The Theory of Everything

Eddie Redmayne likely punches his ticket into the Best Actor race with his miraculous portrayal of brilliant physicist, cosmologist and author Stephen Hawking in James Marsh’s The Theory of Everything. It’s crass to automatically rush to awards conversation when discussing a new film entering the marketplace, but if we’re being honest, Theory is one of those prestige biopics that largely exists to ride the annual waves of Oscar chatter, and Redmayne’s portrayal of Hawking is so impressive, it’d be wrong not to begin the conversation here.

The Theory of Everything is a romantic, artistic, sprawling yet beautiful story about a challenging love shared between noted genius Stephen Hawking (Redmayne) and his incredibly supportive spouse, Jane (Felicity Jones). I use the term “sprawling” because Theory attempts the near impossible – tracing the couple’s journey from its earliest stages in University (where they first meet) to the point where Hawking receives the Order of the British Empire by Queen Elizabeth the II.

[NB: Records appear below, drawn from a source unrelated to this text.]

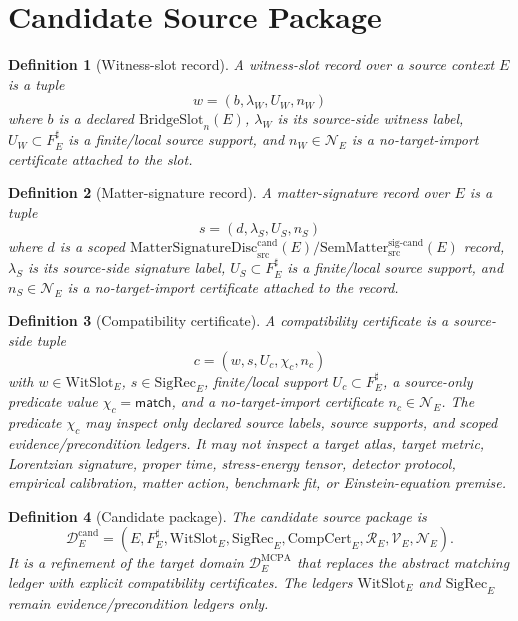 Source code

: \documentclass[11pt]{article}
\newcommand{\SemMatterSig}{\mathrm{SemMatter}_{\mathrm{src}}^{\mathrm{sig\text{-}cand}}}
\newcommand{\MatSigDisc}{\mathrm{MatterSignatureDisc}_{\mathrm{src}}^{\mathrm{cand}}}
\newcommand{\BridgeSlot}{\mathrm{BridgeSlot}}
\newcommand{\WitSlot}{\mathrm{WitSlot}}
\newcommand{\SigRec}{\mathrm{SigRec}}
\newcommand{\CompCert}{\mathrm{CompCert}}
\newtheorem{definition}{Definition}
\begin{document}
\section{Candidate Source Package}

\begin{definition}[Witness-slot record]
A witness-slot record over a source context \(E\) is a tuple
\[
  w=(b,\lambda_W,U_W,n_W)
\]
where \(b\) is a declared \(\BridgeSlot_n(E)\), \(\lambda_W\) is its
source-side witness label, \(U_W\subset F_E^\sharp\) is a finite/local source
support, and \(n_W\in\mathcal{N}_E\) is a no-target-import certificate
attached to the slot.
\end{definition}

\begin{definition}[Matter-signature record]
A matter-signature record over \(E\) is a tuple
\[
  s=(d,\lambda_S,U_S,n_S)
\]
where \(d\) is a scoped \(\MatSigDisc(E) / \SemMatterSig(E)\) record,
\(\lambda_S\) is its source-side signature label, \(U_S\subset F_E^\sharp\)
is a finite/local source support, and \(n_S\in\mathcal{N}_E\) is a
no-target-import certificate attached to the record.
\end{definition}

\begin{definition}[Compatibility certificate]
A compatibility certificate is a source-side tuple
\[
  c=(w,s,U_c,\chi_c,n_c)
\]
with \(w\in\WitSlot_E\), \(s\in\SigRec_E\), finite/local support
\(U_c\subset F_E^\sharp\), a source-only predicate value
\(\chi_c=\mathsf{match}\), and a no-target-import certificate
\(n_c\in\mathcal{N}_E\). The predicate \(\chi_c\) may inspect only declared
source labels, source supports, and scoped evidence/precondition ledgers. It
may not inspect a target atlas, target metric, Lorentzian signature, proper
time, stress-energy tensor, detector protocol, empirical calibration, matter
action, benchmark fit, or Einstein-equation premise.
\end{definition}

\begin{definition}[Candidate package]
The candidate source package is
\[
  \mathcal{D}^{\mathrm{cand}}_E =
  (E,F_E^\sharp,\WitSlot_E,\SigRec_E,\CompCert_E,\mathcal{R}_E,
   \mathcal{V}_E,\mathcal{N}_E).
\]
It is a refinement of the target domain \(\mathcal{D}^{\mathrm{MCPA}}_E\)
that replaces the abstract matching ledger with explicit compatibility
certificates. The ledgers \(\WitSlot_E\) and \(\SigRec_E\) remain
evidence/precondition ledgers only.
\end{definition}
\end{document}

Needless to say, that is a lifetime of achievements, accomplishments, accolades and arguments to condense into one manageable feature-length film. Luckily, The Theory of Everything landed in the capable hands of Oscar-winning documentarian James Marsh, whose brilliant features leading up to Theory include the fascinating Project Nim and the mesmerizing Man On Wire. Marsh’s experience in the editing room as a documentary filmmaker likely aided him in finding the flow and through-line for Theory. What else does a documentarian do but amass endless hours of footage (or, in the case of Hawking, years and years of brilliant scientific achievements), then whittle it down into the shape of a digestible account.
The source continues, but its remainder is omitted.